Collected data
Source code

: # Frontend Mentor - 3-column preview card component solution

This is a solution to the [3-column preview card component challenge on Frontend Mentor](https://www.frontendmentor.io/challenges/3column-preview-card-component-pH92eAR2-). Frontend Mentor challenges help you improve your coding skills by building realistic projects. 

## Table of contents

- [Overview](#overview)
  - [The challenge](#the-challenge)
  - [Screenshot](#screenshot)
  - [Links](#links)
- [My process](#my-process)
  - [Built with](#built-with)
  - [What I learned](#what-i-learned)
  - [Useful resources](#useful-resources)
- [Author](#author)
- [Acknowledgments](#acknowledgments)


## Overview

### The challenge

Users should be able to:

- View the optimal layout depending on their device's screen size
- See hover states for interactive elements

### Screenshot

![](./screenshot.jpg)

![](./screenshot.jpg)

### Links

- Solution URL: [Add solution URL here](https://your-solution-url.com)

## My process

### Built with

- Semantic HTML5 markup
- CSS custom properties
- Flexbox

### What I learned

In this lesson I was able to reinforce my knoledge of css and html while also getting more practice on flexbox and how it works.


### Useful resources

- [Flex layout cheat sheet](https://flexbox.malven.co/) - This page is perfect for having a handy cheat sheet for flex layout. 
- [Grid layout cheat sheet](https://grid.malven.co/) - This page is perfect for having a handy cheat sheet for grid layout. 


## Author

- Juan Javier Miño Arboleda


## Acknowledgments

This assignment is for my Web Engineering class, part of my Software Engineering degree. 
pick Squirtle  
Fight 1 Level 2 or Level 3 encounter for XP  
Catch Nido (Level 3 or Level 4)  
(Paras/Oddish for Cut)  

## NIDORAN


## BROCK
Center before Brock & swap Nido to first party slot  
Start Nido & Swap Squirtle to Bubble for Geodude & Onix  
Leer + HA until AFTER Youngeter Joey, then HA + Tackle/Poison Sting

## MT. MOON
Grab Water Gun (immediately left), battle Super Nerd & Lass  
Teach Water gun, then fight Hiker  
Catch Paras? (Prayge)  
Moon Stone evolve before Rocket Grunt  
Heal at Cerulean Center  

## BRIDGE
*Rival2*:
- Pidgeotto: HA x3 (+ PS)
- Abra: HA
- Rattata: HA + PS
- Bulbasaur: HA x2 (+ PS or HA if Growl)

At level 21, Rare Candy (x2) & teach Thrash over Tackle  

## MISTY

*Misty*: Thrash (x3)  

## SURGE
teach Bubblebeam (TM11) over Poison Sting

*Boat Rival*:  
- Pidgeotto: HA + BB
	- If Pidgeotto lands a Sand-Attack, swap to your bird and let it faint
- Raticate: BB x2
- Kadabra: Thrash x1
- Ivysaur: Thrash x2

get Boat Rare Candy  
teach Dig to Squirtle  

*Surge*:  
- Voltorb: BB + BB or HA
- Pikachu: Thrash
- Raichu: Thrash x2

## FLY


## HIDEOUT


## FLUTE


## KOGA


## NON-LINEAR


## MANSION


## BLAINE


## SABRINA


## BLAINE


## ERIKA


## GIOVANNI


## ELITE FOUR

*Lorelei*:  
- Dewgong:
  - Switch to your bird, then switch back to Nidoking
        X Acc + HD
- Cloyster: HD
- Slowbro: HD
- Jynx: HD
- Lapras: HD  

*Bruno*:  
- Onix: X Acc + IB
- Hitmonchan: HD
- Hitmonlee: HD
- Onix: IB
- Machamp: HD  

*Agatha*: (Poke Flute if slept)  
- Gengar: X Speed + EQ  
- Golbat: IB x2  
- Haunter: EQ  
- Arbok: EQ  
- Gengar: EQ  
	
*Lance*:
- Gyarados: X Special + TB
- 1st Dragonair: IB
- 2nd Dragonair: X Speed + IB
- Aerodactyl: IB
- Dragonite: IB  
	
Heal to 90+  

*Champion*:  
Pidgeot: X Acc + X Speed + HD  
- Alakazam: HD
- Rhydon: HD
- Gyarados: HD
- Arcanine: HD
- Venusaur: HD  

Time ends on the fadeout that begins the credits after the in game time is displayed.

• [PROBLEM DESCRIPTION]: Using the records above, report each line with the string "column".

• [FINISHED EXERCISE]:
: # Frontend Mentor - 3-column preview card component solution
This is a solution to the [3-column preview card component challenge on Frontend Mentor](https://www.frontendmentor.io/challenges/3column-preview-card-component-pH92eAR2-). Frontend Mentor challenges help you improve your coding skills by building realistic projects. 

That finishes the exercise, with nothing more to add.